The key expectations, I think, were those of earnings in real terms, and of the social wage. It is important that inflation post-crisis has been quite high in the UK, even using the CPI which doesn’t include housing costs. People were credibly informed that their real terms earnings would be reduced, and that the social wage was going to get a hammering. A major effort was made to convince them of this, after all. It should not be surprising that they put off big purchases, put up with poor wage settlements, and paid off debt as fast as possible. Similarly, businesses could also expect this and therefore curtailed investment.

The austerity trap, interestingly, makes sense both in expectations or Lucasian terms and in palaeo-Keynesian terms.

Direction: France. Target: the fiscal consolidation pony

Hear that? Europe’s in recession and the mighty Wurlitzer cranking up for the biggest gig yet. France. Jean Quatremer noted this back on the 12th of November. Apparently, Wolfgang Schauble is briefing-out the idea of sending German experts to help the French implement economic reforms. Of course, Francois Hollande is not actually pursuing an 80s Mitterand strategy of fiscal and monetary reflation in one country, he’s planning to cut the deficit sharply, but it seems that it’s not about the deficit. Cutting it by taxing the rich isn’t really cutting it. The majority must suffer, I guess.

The IMF has capitulated and accepted that the fiscal multiplier is much higher than they thought, to the extent that the austerity trap is real. By austerity trap, I mean the situation where pro-cyclical fiscal policy has such a deflationary impact on the economy that the government budget deficit increases. The analogy to the liquidity trap, where lower interest rates no longer have any stimulative effect because people just want to sit on cash, is deliberate. The liquidity trap is characterised by interest rates near zero; the austerity trap, by a very high fiscal multiplier.

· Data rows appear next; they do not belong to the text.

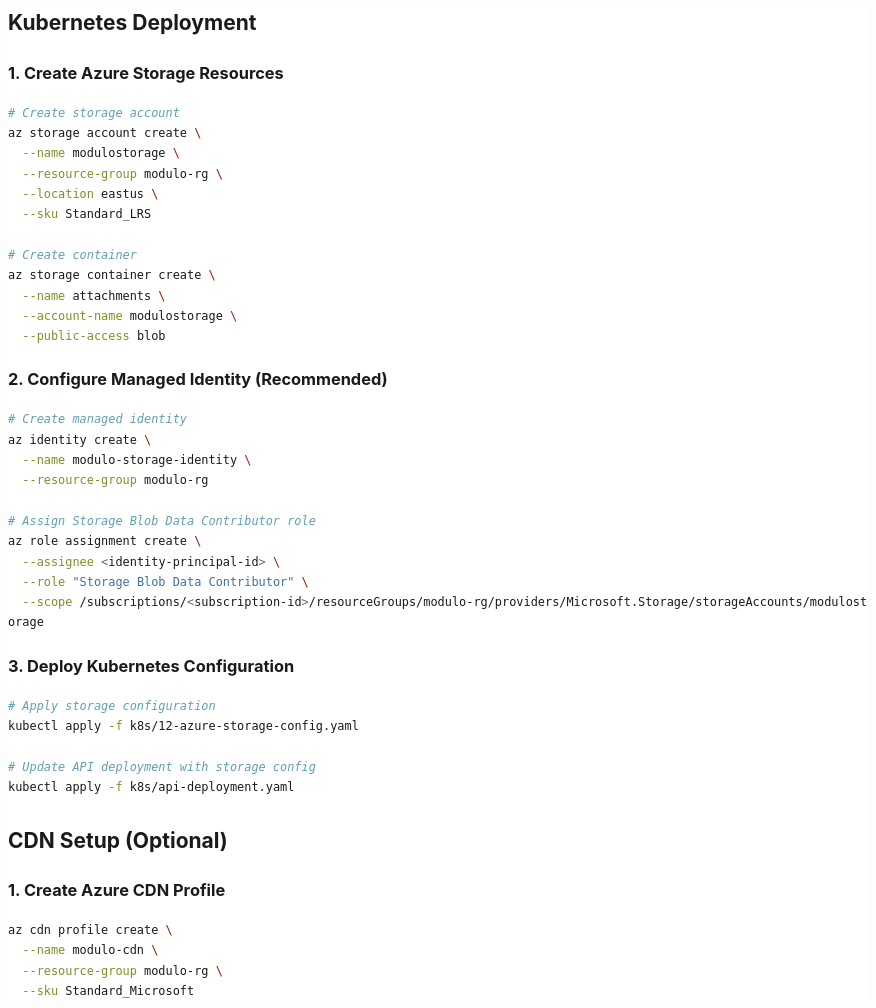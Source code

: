 ## Kubernetes Deployment

### 1. Create Azure Storage Resources
```bash
# Create storage account
az storage account create \
  --name modulostorage \
  --resource-group modulo-rg \
  --location eastus \
  --sku Standard_LRS

# Create container
az storage container create \
  --name attachments \
  --account-name modulostorage \
  --public-access blob
```

### 2. Configure Managed Identity (Recommended)
```bash
# Create managed identity
az identity create \
  --name modulo-storage-identity \
  --resource-group modulo-rg

# Assign Storage Blob Data Contributor role
az role assignment create \
  --assignee <identity-principal-id> \
  --role "Storage Blob Data Contributor" \
  --scope /subscriptions/<subscription-id>/resourceGroups/modulo-rg/providers/Microsoft.Storage/storageAccounts/modulostorage
```

### 3. Deploy Kubernetes Configuration
```bash
# Apply storage configuration
kubectl apply -f k8s/12-azure-storage-config.yaml

# Update API deployment with storage config
kubectl apply -f k8s/api-deployment.yaml
```

## CDN Setup (Optional)

### 1. Create Azure CDN Profile
```bash
az cdn profile create \
  --name modulo-cdn \
  --resource-group modulo-rg \
  --sku Standard_Microsoft
```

The chart comes from NIESR director Jonathan Portes’ blog post on his organisation’s effort to measure the impact of Eurozone fiscal contraction. He finds the trap – in the right circumstances, scenario 2 on the chart. Izabella Kaminska blogs estimates of the output gap in the UK that are dramatically higher than previously thought. Duncan Weldon, on the UK trade unions’ policy blog, points out the link between estimates of productivity and estimates of the size of the financial crisis. If you think the bubble was smaller, and consequently the crash, you must also think labour productivity has fallen. This will have consequences for your policy judgments. Of course, if you think the problem is productivity, you are probably also inclined politically to minimise the financial crisis.

The shortest comment is from the New Yorker. And, perhaps most crushingly of all, here’s a list of economies ranked by growth since 2010. The UK is 158th and all the countries in troika management are worse that that.

Wiesaussieht points out that the credit rating agencies’ views on France aren’t dominated by “competitiveness” but rather by the weakness of Southern European trading partners and the banks’ exposure to Southern European debt. This is far from a trivial point. You can see it working out in the day-to-day political news. Peugeot is in trouble because its cars sell best around the Mediterranean. Arcelor-Mittal’s Florange site is mostly a supplier to the car industry. Arnaud Montebourg and, more to the point, the old steel executives he’s taking advice from think it can be turned around because it’s well placed to supply the German car industry as well.

Here’s another chart of the week – the German trade surplus is now contributing more to the global imbalances than China’s.

Here’s Krugman. of course. Unfortunately, Art Goldhammer blogs, there is no sign of anything moving. Macrointelligenz offers some hints. Euromoney compares the markets for Italian and French government bonds, and points to another austerity trap: things break when nominal GDP growth falls below the yield on the public debt.

If Hollande allows himself to have a Schauble-esque virtual-troika plan imposed, I expect that this trap will be triggered.